Like most high school seniors, triplets Mackenzie, Macey and Madeline Garrison like driving around aimlessly with friends when they’re not working their after-school jobs.
They enjoy horseback riding, climbing trees and spending time with their many pets in their Iowa home.
In almost all senses, they’re typical teenagers – except for the fact that Mackenzie and Macey were once conjoined.
“I do not see myself as special,” Mackenzie tells PEOPLE (the TV Show!) on Friday's episode. “I just think of myself as a 17-year-old girl who’s going to high school, who wants to get a job in a career that she loves, and wants to get married and wants to have kids.”
Regardless of how they see it, the girls are certainly extraordinary. Macey and Mackenzie were born conjoined at the pelvis, and were separated 10 months later by Dr. James Stein, chief medical officer at Children’s Hospital Los Angeles, in a 24-hour surgery in 2003.

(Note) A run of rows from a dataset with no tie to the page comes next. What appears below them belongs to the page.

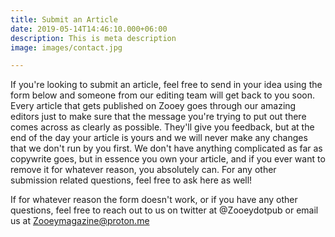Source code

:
 ```yaml
---
title: Submit an Article
date: 2019-05-14T14:46:10.000+06:00
description: This is meta description
image: images/contact.jpg

---
```

If you're looking to submit an article, feel free to send in your idea using the form below and someone from our editing team will get back to you soon. Every article that gets published on Zooey goes through our amazing editors just to make sure that the message you're trying to put out there comes across as clearly as possible. They'll give you feedback, but at the end of the day your article is yours and we will never make any changes that we don't run by you first. We don't have anything complicated as far as copywrite goes, but in essence you own your article, and if you ever want to remove it for whatever reason, you absolutely can. For any other submission related questions, feel free to ask here as well!

If for whatever reason the form doesn't work, or if you have any other questions, feel free to reach out to us on twitter at @Zooeydotpub or email us at Zooeymagazine@proton.me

Shortly after, they were adopted by Darla Keller, now 50, who brought them home to Iowa alongside her three biological sons. Though the surgery was successful, both girls each have one leg, and rely on prosthetics to get around.
“There’s rarely a week that goes by that I don’t in some way think about them,” says Stein. “I remember watching them shoot through the halls here with their crutches, and to see them riding horses and taking on as normal a life as they possibly could, is really, truly exciting.”
Though the now 17 year olds have experienced additional medical hardships over the years (including spinal infusions for Macey and Mackenzie), the triplets say life is nothing but normal, and are looking ahead to graduating high school and heading off to college.
Mackenzie isn’t exactly sure what her future plans are, but she enjoys agriculture and plant anatomy, while Macey has her sights set on possibly becoming a kindergarten teacher.
Madeline, meanwhile, wants to be a nurse and, eventually, a nurse practitioner, with a focus on helping geriatric patients with Alzheimer’s and Parkinson’s.
“I think there’s factors of just how I’ve grown up and the people that I’ve surrounded myself with are a lot into medicine,” she explains, noting that her mother is a physical therapist.
Though the girls haven’t seen Dr. Stein in about 10 years, they still keep in touch with the man who helped save their lives, and Mackenzie and Madeline — who calls him “the coolest person ever” — recently sent him emails inquiring about his job and his family.
“It’s been a wonderful experience following the girls themselves and staying in touch with them,” says Stein, who adds that they often catch up on social media. “But more recently, getting letters from the kids as we had intermittently, it’s been really rewarding in that sense as well.”
Though the triplets have been making national news since their birth, the fact that the country knows all about their story is surprising to the girls, who say they’ve learned to live with their disabilities and don’t see themselves as any different from their peers.
“I don’t want people to know us at our school as the girls that have one leg and are famous because of their story,” says Macey. “I just want to be myself and go out in public and I want to make new friends. I’ll share my life story, I don’t mind sharing it, but I don’t want it to be a huge thing.”
For Darla, watching her daughters grow into the young women she calls her best friends has been a weight off.
“I’m relieved because, like I said, we always knew there were going to be bumps in the road and issues,” she says. “And I didn’t know exactly what those were going to be, but it is a relief to see just how normal they are. They’re just like their peers.”